━━━━━ DATASET CONTENT
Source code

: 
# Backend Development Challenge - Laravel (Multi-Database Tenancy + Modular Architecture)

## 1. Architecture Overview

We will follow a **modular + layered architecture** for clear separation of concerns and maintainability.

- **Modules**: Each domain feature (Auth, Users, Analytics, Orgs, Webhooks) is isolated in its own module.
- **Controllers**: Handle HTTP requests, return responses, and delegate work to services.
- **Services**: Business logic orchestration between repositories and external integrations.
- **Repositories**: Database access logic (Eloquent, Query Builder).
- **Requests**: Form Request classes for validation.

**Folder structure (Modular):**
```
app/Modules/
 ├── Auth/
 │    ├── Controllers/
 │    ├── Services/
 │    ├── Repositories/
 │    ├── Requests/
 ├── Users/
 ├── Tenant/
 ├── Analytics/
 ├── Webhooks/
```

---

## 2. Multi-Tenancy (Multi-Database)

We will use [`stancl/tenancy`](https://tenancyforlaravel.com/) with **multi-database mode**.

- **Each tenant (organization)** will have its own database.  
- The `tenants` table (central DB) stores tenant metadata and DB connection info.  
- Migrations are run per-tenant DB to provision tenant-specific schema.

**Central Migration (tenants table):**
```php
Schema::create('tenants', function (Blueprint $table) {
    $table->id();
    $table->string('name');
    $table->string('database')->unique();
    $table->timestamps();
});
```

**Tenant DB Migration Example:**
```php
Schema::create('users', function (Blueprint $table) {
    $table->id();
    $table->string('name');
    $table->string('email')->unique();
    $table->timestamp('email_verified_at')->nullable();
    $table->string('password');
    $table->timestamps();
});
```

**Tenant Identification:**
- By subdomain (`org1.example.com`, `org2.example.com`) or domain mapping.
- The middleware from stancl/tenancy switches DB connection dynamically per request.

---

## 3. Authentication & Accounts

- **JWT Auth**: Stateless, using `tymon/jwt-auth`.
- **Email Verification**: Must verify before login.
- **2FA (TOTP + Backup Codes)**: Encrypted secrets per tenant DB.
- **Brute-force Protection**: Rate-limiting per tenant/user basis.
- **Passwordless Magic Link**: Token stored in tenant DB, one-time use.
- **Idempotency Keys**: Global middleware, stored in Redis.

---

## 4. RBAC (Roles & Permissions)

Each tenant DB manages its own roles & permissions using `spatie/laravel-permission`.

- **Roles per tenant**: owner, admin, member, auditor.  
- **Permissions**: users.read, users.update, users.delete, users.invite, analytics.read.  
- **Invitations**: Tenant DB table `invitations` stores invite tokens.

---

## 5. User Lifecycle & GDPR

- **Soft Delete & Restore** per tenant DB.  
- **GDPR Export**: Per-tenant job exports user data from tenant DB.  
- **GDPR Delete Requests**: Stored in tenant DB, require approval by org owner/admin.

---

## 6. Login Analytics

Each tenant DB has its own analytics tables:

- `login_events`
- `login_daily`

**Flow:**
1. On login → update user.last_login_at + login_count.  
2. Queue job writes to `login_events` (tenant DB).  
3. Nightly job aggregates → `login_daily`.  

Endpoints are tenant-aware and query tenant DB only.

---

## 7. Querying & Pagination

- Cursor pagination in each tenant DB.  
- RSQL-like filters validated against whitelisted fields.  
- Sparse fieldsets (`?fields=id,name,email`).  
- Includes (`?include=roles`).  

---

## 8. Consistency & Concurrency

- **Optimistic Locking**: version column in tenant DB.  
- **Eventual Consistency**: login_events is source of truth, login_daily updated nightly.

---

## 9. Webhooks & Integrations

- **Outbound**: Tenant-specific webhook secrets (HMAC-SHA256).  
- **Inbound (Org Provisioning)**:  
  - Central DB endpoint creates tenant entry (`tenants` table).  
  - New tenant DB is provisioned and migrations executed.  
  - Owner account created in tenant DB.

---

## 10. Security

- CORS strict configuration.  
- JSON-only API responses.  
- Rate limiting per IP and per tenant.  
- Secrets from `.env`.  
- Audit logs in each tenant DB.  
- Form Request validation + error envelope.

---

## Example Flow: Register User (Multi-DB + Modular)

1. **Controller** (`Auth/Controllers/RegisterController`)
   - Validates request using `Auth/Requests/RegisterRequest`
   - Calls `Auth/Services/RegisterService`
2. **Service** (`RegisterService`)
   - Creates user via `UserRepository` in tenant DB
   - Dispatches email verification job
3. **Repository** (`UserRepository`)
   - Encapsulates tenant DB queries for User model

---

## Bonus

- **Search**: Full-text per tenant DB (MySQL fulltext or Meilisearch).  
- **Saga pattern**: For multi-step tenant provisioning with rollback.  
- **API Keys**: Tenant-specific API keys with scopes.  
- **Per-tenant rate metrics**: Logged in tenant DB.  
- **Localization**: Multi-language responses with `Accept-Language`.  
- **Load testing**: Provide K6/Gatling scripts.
━━━━━━━━━━
WORK ORDER ▸ If a line of the entries above holds "responses", count it, then report the total alone.

ANSWER TO THIS EXERCISE ▸ 3